### PROBLEM
Transcribe the entries exactly; images are not part of the copy.

_ _ _

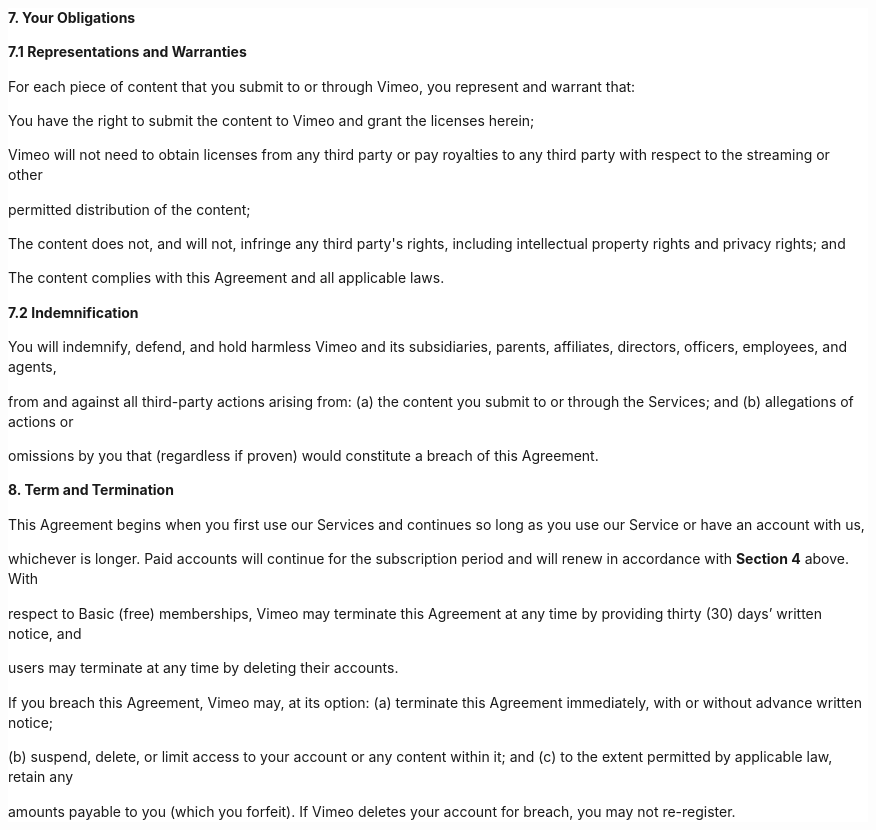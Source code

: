 
**7. Your Obligations**


**7.1 Representations and Warranties**


For each piece of content that you submit to or through Vimeo, you represent and warrant that:


You have the right to submit the content to Vimeo and grant the licenses herein;


Vimeo will not need to obtain licenses from any third party or pay royalties to any third party with respect to the streaming or other


permitted distribution of the content;


The content does not, and will not, infringe any third party's rights, including intellectual property rights and privacy rights; and


The content complies with this Agreement and all applicable laws.


**7.2 Indemnification**


You will indemnify, defend, and hold harmless Vimeo and its subsidiaries, parents, affiliates, directors, officers, employees, and agents,


from and against all third-party actions arising from: (a) the content you submit to or through the Services; and (b) allegations of actions or


omissions by you that (regardless if proven) would constitute a breach of this Agreement.


**8. Term and Termination**


This Agreement begins when you first use our Services and continues so long as you use our Service or have an account with us,


whichever is longer. Paid accounts will continue for the subscription period and will renew in accordance with **Section 4** above. With


respect to Basic (free) memberships, Vimeo may terminate this Agreement at any time by providing thirty (30) days’ written notice, and


users may terminate at any time by deleting their accounts.


If you breach this Agreement, Vimeo may, at its option: (a) terminate this Agreement immediately, with or without advance written notice;


(b) suspend, delete, or limit access to your account or any content within it; and (c) to the extent permitted by applicable law, retain any


amounts payable to you (which you forfeit). If Vimeo deletes your account for breach, you may not re-register.
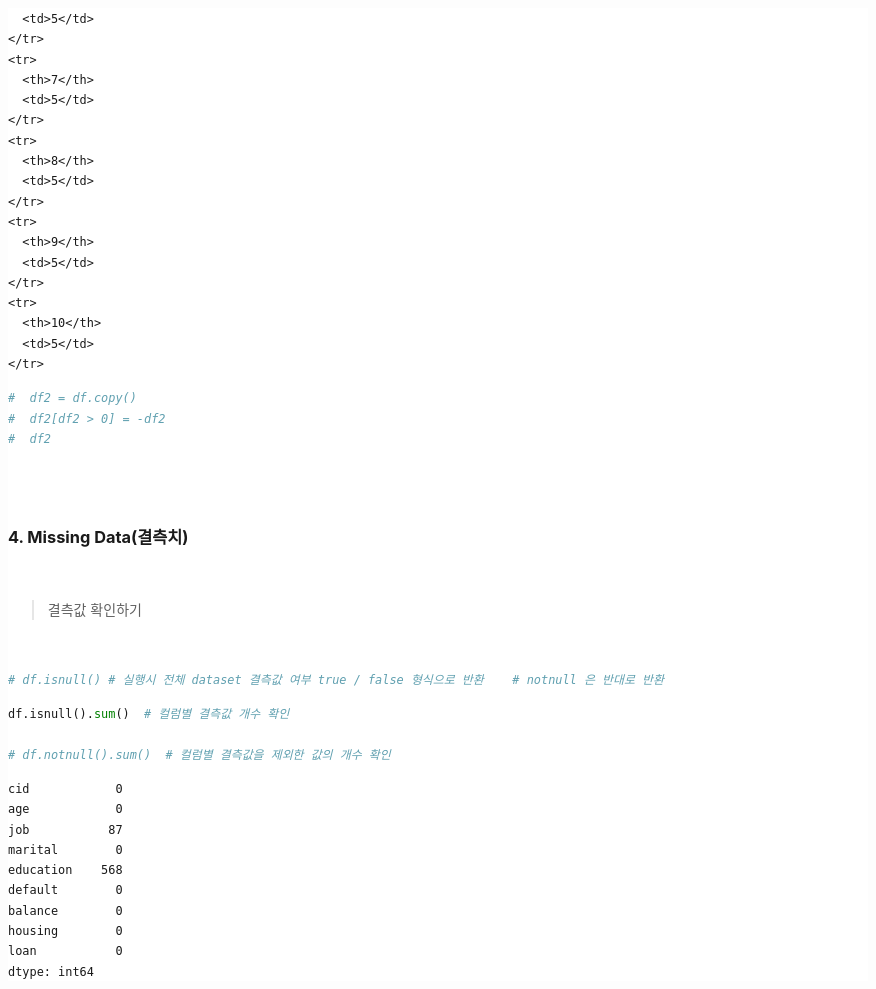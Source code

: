       <td>5</td>
    </tr>
    <tr>
      <th>7</th>
      <td>5</td>
    </tr>
    <tr>
      <th>8</th>
      <td>5</td>
    </tr>
    <tr>
      <th>9</th>
      <td>5</td>
    </tr>
    <tr>
      <th>10</th>
      <td>5</td>
    </tr>
  </tbody>
</table>
</div>




```python
#  df2 = df.copy()
#  df2[df2 > 0] = -df2  
#  df2
```

<br><br>
###  4. Missing Data(결측치)
<br>

> 결측값 확인하기
<br>


```python
# df.isnull() # 실행시 전체 dataset 결측값 여부 true / false 형식으로 반환    # notnull 은 반대로 반환
```


```python
df.isnull().sum()  # 컬럼별 결측값 개수 확인

# df.notnull().sum()  # 컬럼별 결측값을 제외한 값의 개수 확인
```




    cid            0
    age            0
    job           87
    marital        0
    education    568
    default        0
    balance        0
    housing        0
    loan           0
    dtype: int64
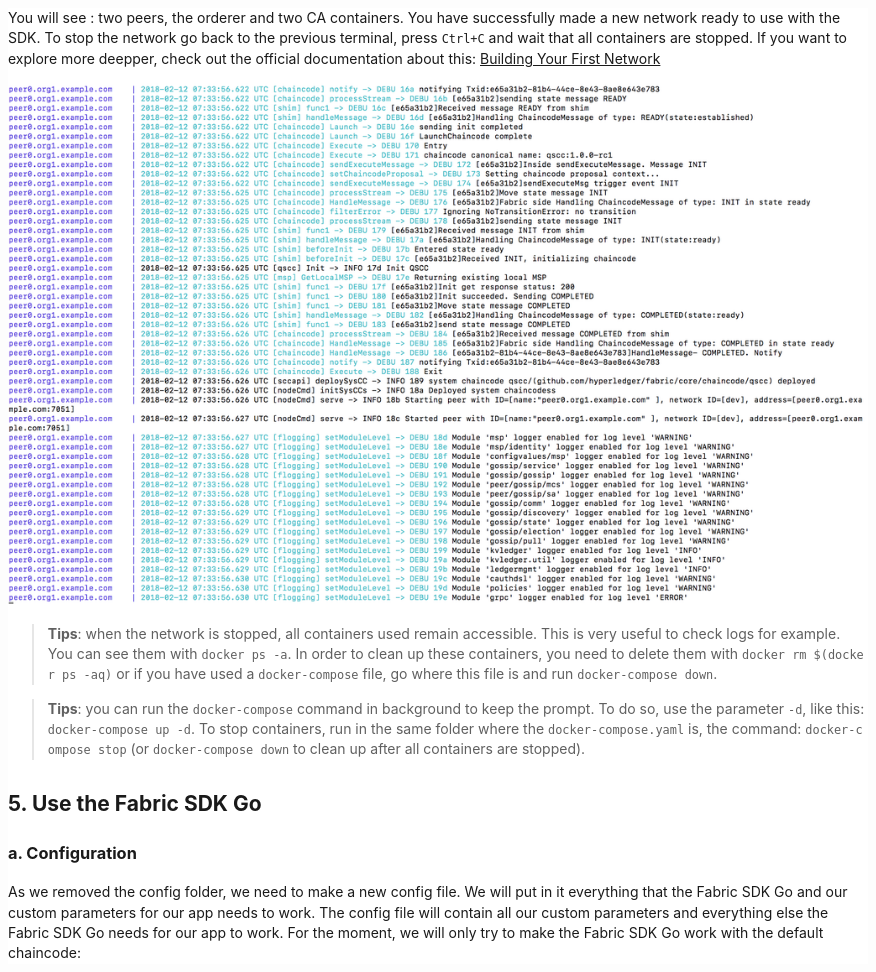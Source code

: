 You will see : two peers, the orderer and two CA containers. You have successfully made a new network ready to use with the SDK. To stop the network go back to the previous terminal, press `Ctrl+C` and wait that all containers are stopped. If you want to explore more deepper, check out the official documentation about this: [Building Your First Network](http://hyperledger-fabric.readthedocs.io/en/latest/build_network.html)

![Docker compose up screenshot](docs/images/docker-compose-up.png)

> **Tips**: when the network is stopped, all containers used remain accessible. This is very useful to check logs for example. You can see them with `docker ps -a`. In order to clean up these containers, you need to delete them with `docker rm $(docker ps -aq)` or if you have used a `docker-compose` file, go where this file is and run `docker-compose down`.

> **Tips**: you can run the `docker-compose` command in background to keep the prompt. To do so, use the parameter `-d`, like this: `docker-compose up -d`. To stop containers, run in the same folder where the `docker-compose.yaml` is, the command: `docker-compose stop` (or `docker-compose down` to clean up after all containers are stopped).

## 5. Use the Fabric SDK Go

### a. Configuration

As we removed the config folder, we need to make a new config file. We will put in it everything that the Fabric SDK Go and our custom parameters for our app needs to work. The config file will contain all our custom parameters and everything else the Fabric SDK Go needs for our app to work. For the moment, we will only try to make the Fabric SDK Go work with the default chaincode:
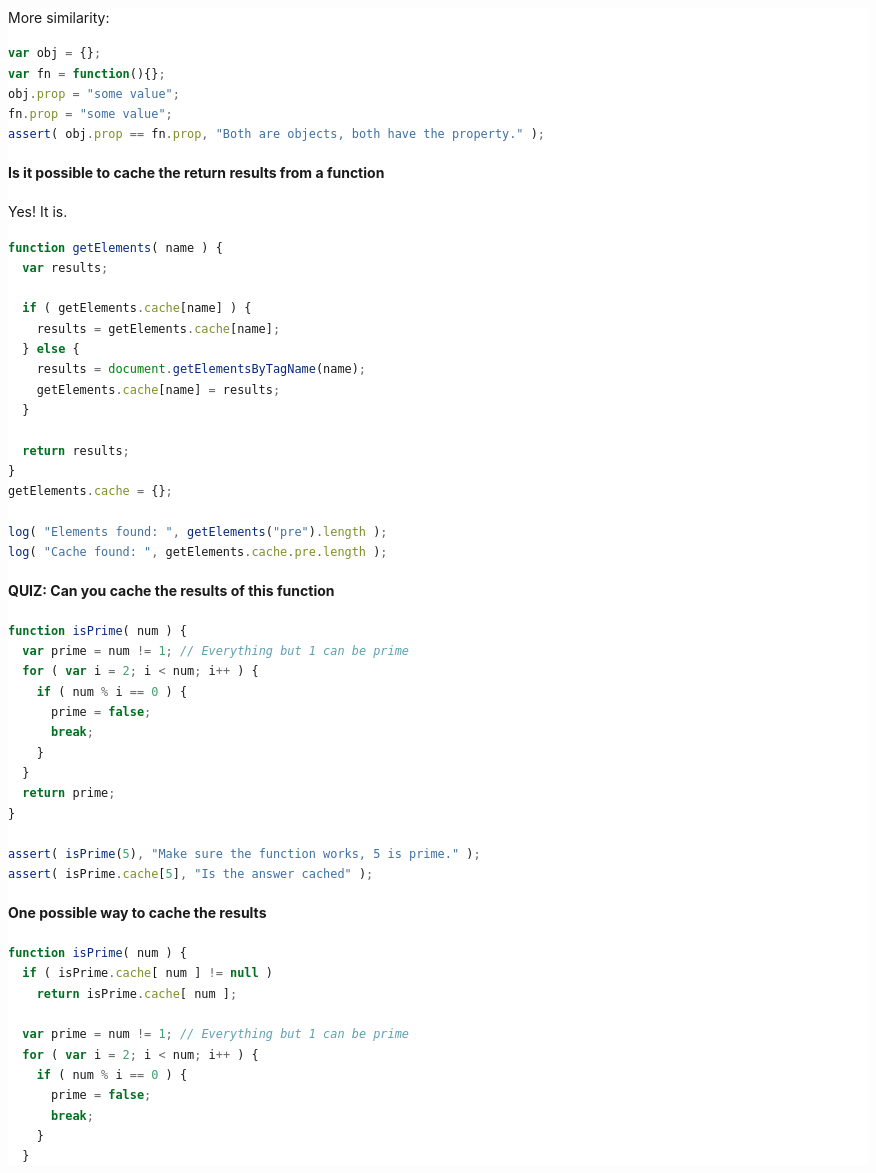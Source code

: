 More similarity:

```js
var obj = {};
var fn = function(){};
obj.prop = "some value";
fn.prop = "some value";
assert( obj.prop == fn.prop, "Both are objects, both have the property." );
```

#### Is it possible to cache the return results from a function

Yes! It is.

```js
function getElements( name ) {
  var results;

  if ( getElements.cache[name] ) {
    results = getElements.cache[name];
  } else {
    results = document.getElementsByTagName(name);
    getElements.cache[name] = results;
  }

  return results;
}
getElements.cache = {};

log( "Elements found: ", getElements("pre").length );
log( "Cache found: ", getElements.cache.pre.length );
```

#### QUIZ: Can you cache the results of this function

```js
function isPrime( num ) {
  var prime = num != 1; // Everything but 1 can be prime
  for ( var i = 2; i < num; i++ ) {
    if ( num % i == 0 ) {
      prime = false;
      break;
    }
  }
  return prime;
}

assert( isPrime(5), "Make sure the function works, 5 is prime." );
assert( isPrime.cache[5], "Is the answer cached" );
```

#### One possible way to cache the results

```js
function isPrime( num ) {
  if ( isPrime.cache[ num ] != null )
    return isPrime.cache[ num ];

  var prime = num != 1; // Everything but 1 can be prime
  for ( var i = 2; i < num; i++ ) {
    if ( num % i == 0 ) {
      prime = false;
      break;
    }
  }

```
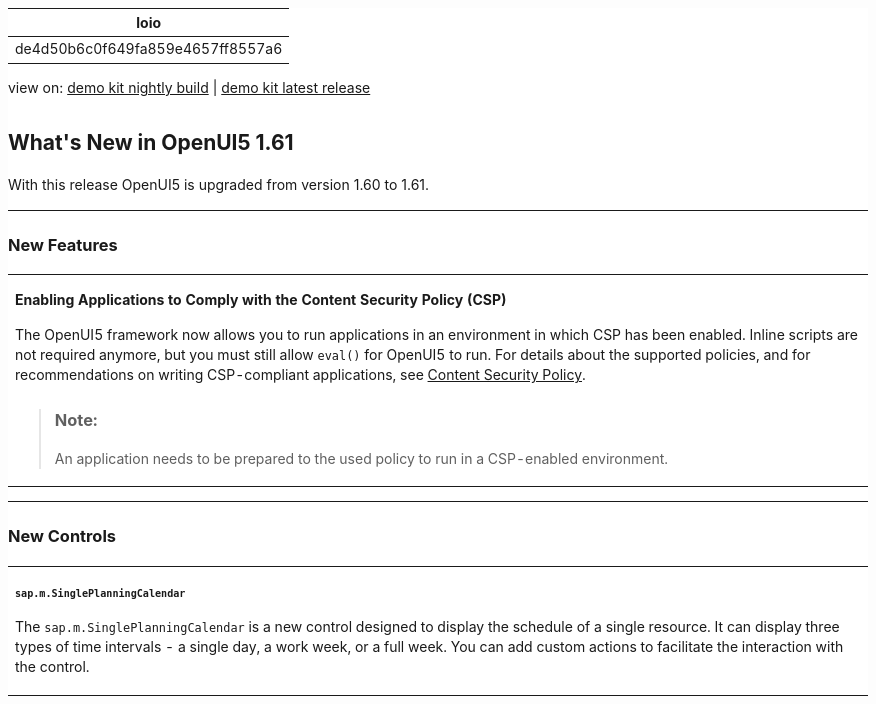 

| loio |
| -----|
| de4d50b6c0f649fa859e4657ff8557a6 |

<div id="loio">

view on: [demo kit nightly build](https://openui5nightly.hana.ondemand.com/#/topic/de4d50b6c0f649fa859e4657ff8557a6) | [demo kit latest release](https://openui5.hana.ondemand.com/#/topic/de4d50b6c0f649fa859e4657ff8557a6)</div>

## What's New in OpenUI5 1.61

With this release OpenUI5 is upgraded from version 1.60 to 1.61.

***

<a name="loiode4d50b6c0f649fa859e4657ff8557a6__section_yxw_pxt_zcb"/>

### New Features


<table>
<tr>
<td valign="top">

**Enabling Applications to Comply with the Content Security Policy \(CSP\)**

The OpenUI5 framework now allows you to run applications in an environment in which CSP has been enabled. Inline scripts are not required anymore, but you must still allow `eval()` for OpenUI5 to run. For details about the supported policies, and for recommendations on writing CSP-compliant applications, see [Content Security Policy](Content_Security_Policy_fe1a6db.md).

> ### Note:  
> An application needs to be prepared to the used policy to run in a CSP-enabled environment.



</td>
</tr>
</table>

***

<a name="loiode4d50b6c0f649fa859e4657ff8557a6__section_bkm_s15_zcb"/>

### New Controls


<table>
<tr>
<td valign="top">

<code><b><code>sap.m.SinglePlanningCalendar</code></b></code>

The `sap.m.SinglePlanningCalendar` is a new control designed to display the schedule of a single resource. It can display three types of time intervals - a single day, a work week, or a full week. You can add custom actions to facilitate the interaction with the control.
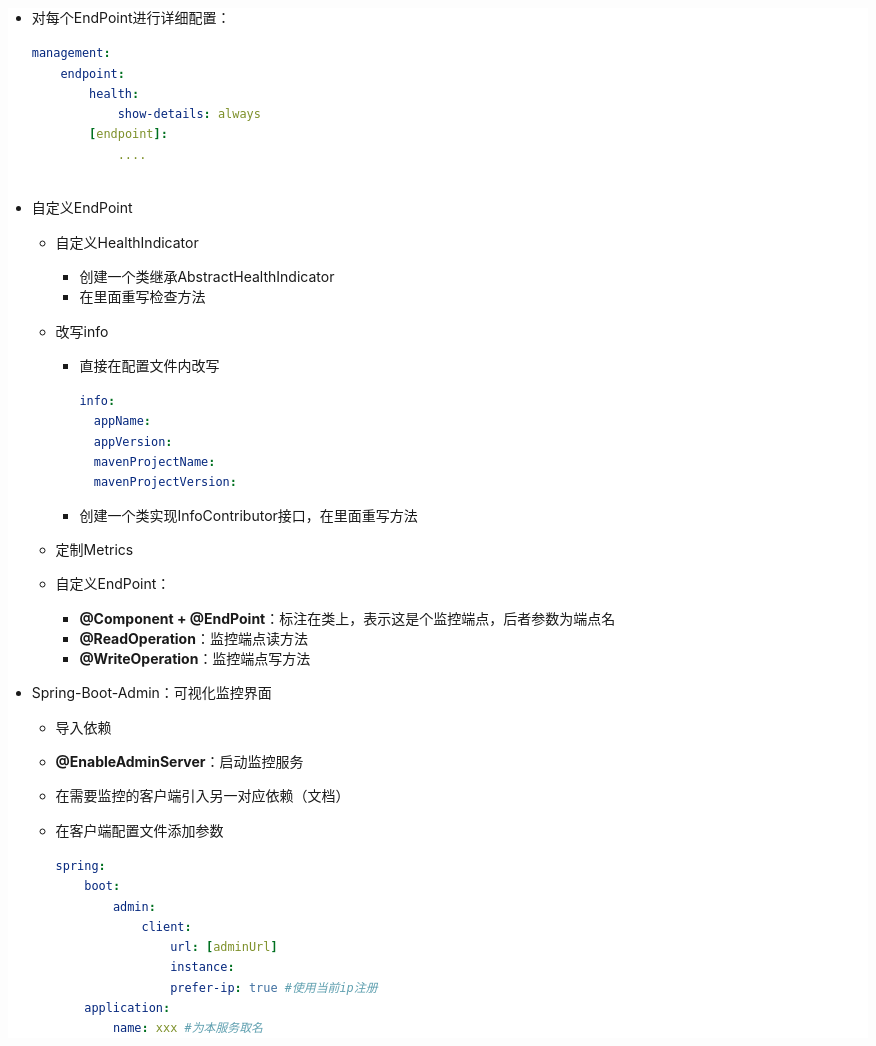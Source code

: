   - 对每个EndPoint进行详细配置：

    ```yaml
    management:
    	endpoint:
    		health:
    			show-details: always
    		[endpoint]:
    			....
    		
    ```

- 自定义EndPoint

  - 自定义HealthIndicator

    - 创建一个类继承AbstractHealthIndicator
    - 在里面重写检查方法

  - 改写info

    - 直接在配置文件内改写

      ```yaml
      info:
      	appName:
      	appVersion:
      	mavenProjectName:
      	mavenProjectVersion:
      ```

    - 创建一个类实现InfoContributor接口，在里面重写方法

  - 定制Metrics

  - 自定义EndPoint：

    - **@Component + @EndPoint**：标注在类上，表示这是个监控端点，后者参数为端点名
    - **@ReadOperation**：监控端点读方法
    - **@WriteOperation**：监控端点写方法

- Spring-Boot-Admin：可视化监控界面

  - 导入依赖

  - **@EnableAdminServer**：启动监控服务

  - 在需要监控的客户端引入另一对应依赖（文档）

  - 在客户端配置文件添加参数

    ```yaml
    spring:
    	boot:
    		admin:
    			client:
    				url: [adminUrl]
    				instance: 
    				prefer-ip: true #使用当前ip注册
    	application: 
    		name: xxx #为本服务取名
    ```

_ _ _

### SOLVED EXERCISE
Source code

: 
**7. Your Obligations**


**7.1 Representations and Warranties**


For each piece of content that you submit to or through Vimeo, you represent and warrant that:


You have the right to submit the content to Vimeo and grant the licenses herein;


Vimeo will not need to obtain licenses from any third party or pay royalties to any third party with respect to the streaming or other


permitted distribution of the content;


The content does not, and will not, infringe any third party's rights, including intellectual property rights and privacy rights; and


The content complies with this Agreement and all applicable laws.


**7.2 Indemnification**


You will indemnify, defend, and hold harmless Vimeo and its subsidiaries, parents, affiliates, directors, officers, employees, and agents,


from and against all third-party actions arising from: (a) the content you submit to or through the Services; and (b) allegations of actions or


omissions by you that (regardless if proven) would constitute a breach of this Agreement.


**8. Term and Termination**


This Agreement begins when you first use our Services and continues so long as you use our Service or have an account with us,


whichever is longer. Paid accounts will continue for the subscription period and will renew in accordance with **Section 4** above. With


respect to Basic (free) memberships, Vimeo may terminate this Agreement at any time by providing thirty (30) days’ written notice, and


users may terminate at any time by deleting their accounts.


If you breach this Agreement, Vimeo may, at its option: (a) terminate this Agreement immediately, with or without advance written notice;


(b) suspend, delete, or limit access to your account or any content within it; and (c) to the extent permitted by applicable law, retain any


amounts payable to you (which you forfeit). If Vimeo deletes your account for breach, you may not re-register.
Source code

:       <td>5</td>
    </tr>
    <tr>
      <th>7</th>
      <td>5</td>
    </tr>
    <tr>
      <th>8</th>
      <td>5</td>
    </tr>
    <tr>
      <th>9</th>
      <td>5</td>
    </tr>
    <tr>
      <th>10</th>
      <td>5</td>
    </tr>
  </tbody>
</table>
</div>




```python
#  df2 = df.copy()
#  df2[df2 > 0] = -df2  
#  df2
```

<br><br>
###  4. Missing Data(결측치)
<br>

> 결측값 확인하기
<br>


```python
# df.isnull() # 실행시 전체 dataset 결측값 여부 true / false 형식으로 반환    # notnull 은 반대로 반환
```


```python
df.isnull().sum()  # 컬럼별 결측값 개수 확인

# df.notnull().sum()  # 컬럼별 결측값을 제외한 값의 개수 확인
```




    cid            0
    age            0
    job           87
    marital        0
    education    568
    default        0
    balance        0
    housing        0
    loan           0
    dtype: int64
Source code

: You will see : two peers, the orderer and two CA containers. You have successfully made a new network ready to use with the SDK. To stop the network go back to the previous terminal, press `Ctrl+C` and wait that all containers are stopped. If you want to explore more deepper, check out the official documentation about this: [Building Your First Network](http://hyperledger-fabric.readthedocs.io/en/latest/build_network.html)

![Docker compose up screenshot](docs/images/docker-compose-up.png)

> **Tips**: when the network is stopped, all containers used remain accessible. This is very useful to check logs for example. You can see them with `docker ps -a`. In order to clean up these containers, you need to delete them with `docker rm $(docker ps -aq)` or if you have used a `docker-compose` file, go where this file is and run `docker-compose down`.

> **Tips**: you can run the `docker-compose` command in background to keep the prompt. To do so, use the parameter `-d`, like this: `docker-compose up -d`. To stop containers, run in the same folder where the `docker-compose.yaml` is, the command: `docker-compose stop` (or `docker-compose down` to clean up after all containers are stopped).

## 5. Use the Fabric SDK Go

### a. Configuration

As we removed the config folder, we need to make a new config file. We will put in it everything that the Fabric SDK Go and our custom parameters for our app needs to work. The config file will contain all our custom parameters and everything else the Fabric SDK Go needs for our app to work. For the moment, we will only try to make the Fabric SDK Go work with the default chaincode:
Source code

: More similarity:

```js
var obj = {};
var fn = function(){};
obj.prop = "some value";
fn.prop = "some value";
assert( obj.prop == fn.prop, "Both are objects, both have the property." );
```

#### Is it possible to cache the return results from a function

Yes! It is.

```js
function getElements( name ) {
  var results;

  if ( getElements.cache[name] ) {
    results = getElements.cache[name];
  } else {
    results = document.getElementsByTagName(name);
    getElements.cache[name] = results;
  }

  return results;
}
getElements.cache = {};

log( "Elements found: ", getElements("pre").length );
log( "Cache found: ", getElements.cache.pre.length );
```

#### QUIZ: Can you cache the results of this function

```js
function isPrime( num ) {
  var prime = num != 1; // Everything but 1 can be prime
  for ( var i = 2; i < num; i++ ) {
    if ( num % i == 0 ) {
      prime = false;
      break;
    }
  }
  return prime;
}

assert( isPrime(5), "Make sure the function works, 5 is prime." );
assert( isPrime.cache[5], "Is the answer cached" );
```

#### One possible way to cache the results

```js
function isPrime( num ) {
  if ( isPrime.cache[ num ] != null )
    return isPrime.cache[ num ];

  var prime = num != 1; // Everything but 1 can be prime
  for ( var i = 2; i < num; i++ ) {
    if ( num % i == 0 ) {
      prime = false;
      break;
    }
  }

```

| loio |
| -----|
| de4d50b6c0f649fa859e4657ff8557a6 |

<div id="loio">

view on: [demo kit nightly build](https://openui5nightly.hana.ondemand.com/#/topic/de4d50b6c0f649fa859e4657ff8557a6) | [demo kit latest release](https://openui5.hana.ondemand.com/#/topic/de4d50b6c0f649fa859e4657ff8557a6)</div>

## What's New in OpenUI5 1.61

With this release OpenUI5 is upgraded from version 1.60 to 1.61.

***

<a name="loiode4d50b6c0f649fa859e4657ff8557a6__section_yxw_pxt_zcb"/>

### New Features


<table>
<tr>
<td valign="top">

**Enabling Applications to Comply with the Content Security Policy \(CSP\)**

The OpenUI5 framework now allows you to run applications in an environment in which CSP has been enabled. Inline scripts are not required anymore, but you must still allow `eval()` for OpenUI5 to run. For details about the supported policies, and for recommendations on writing CSP-compliant applications, see [Content Security Policy](Content_Security_Policy_fe1a6db.md).

> ### Note:  
> An application needs to be prepared to the used policy to run in a CSP-enabled environment.



</td>
</tr>
</table>

***

<a name="loiode4d50b6c0f649fa859e4657ff8557a6__section_bkm_s15_zcb"/>

### New Controls


<table>
<tr>
<td valign="top">

<code><b><code>sap.m.SinglePlanningCalendar</code></b></code>

The `sap.m.SinglePlanningCalendar` is a new control designed to display the schedule of a single resource. It can display three types of time intervals - a single day, a work week, or a full week. You can add custom actions to facilitate the interaction with the control.
Source code

:   - 对每个EndPoint进行详细配置：

    ```yaml
    management:
    	endpoint:
    		health:
    			show-details: always
    		[endpoint]:
    			....
    		
    ```

- 自定义EndPoint

  - 自定义HealthIndicator

    - 创建一个类继承AbstractHealthIndicator
    - 在里面重写检查方法

  - 改写info

    - 直接在配置文件内改写

      ```yaml
      info:
      	appName:
      	appVersion:
      	mavenProjectName:
      	mavenProjectVersion:
      ```

    - 创建一个类实现InfoContributor接口，在里面重写方法

  - 定制Metrics

  - 自定义EndPoint：

    - **@Component + @EndPoint**：标注在类上，表示这是个监控端点，后者参数为端点名
    - **@ReadOperation**：监控端点读方法
    - **@WriteOperation**：监控端点写方法

- Spring-Boot-Admin：可视化监控界面

  - 导入依赖

  - **@EnableAdminServer**：启动监控服务

  - 在需要监控的客户端引入另一对应依赖（文档）

  - 在客户端配置文件添加参数

    ```yaml
    spring:
    	boot:
    		admin:
    			client:
    				url: [adminUrl]
    				instance: 
    				prefer-ip: true #使用当前ip注册
    	application: 
    		name: xxx #为本服务取名
    ```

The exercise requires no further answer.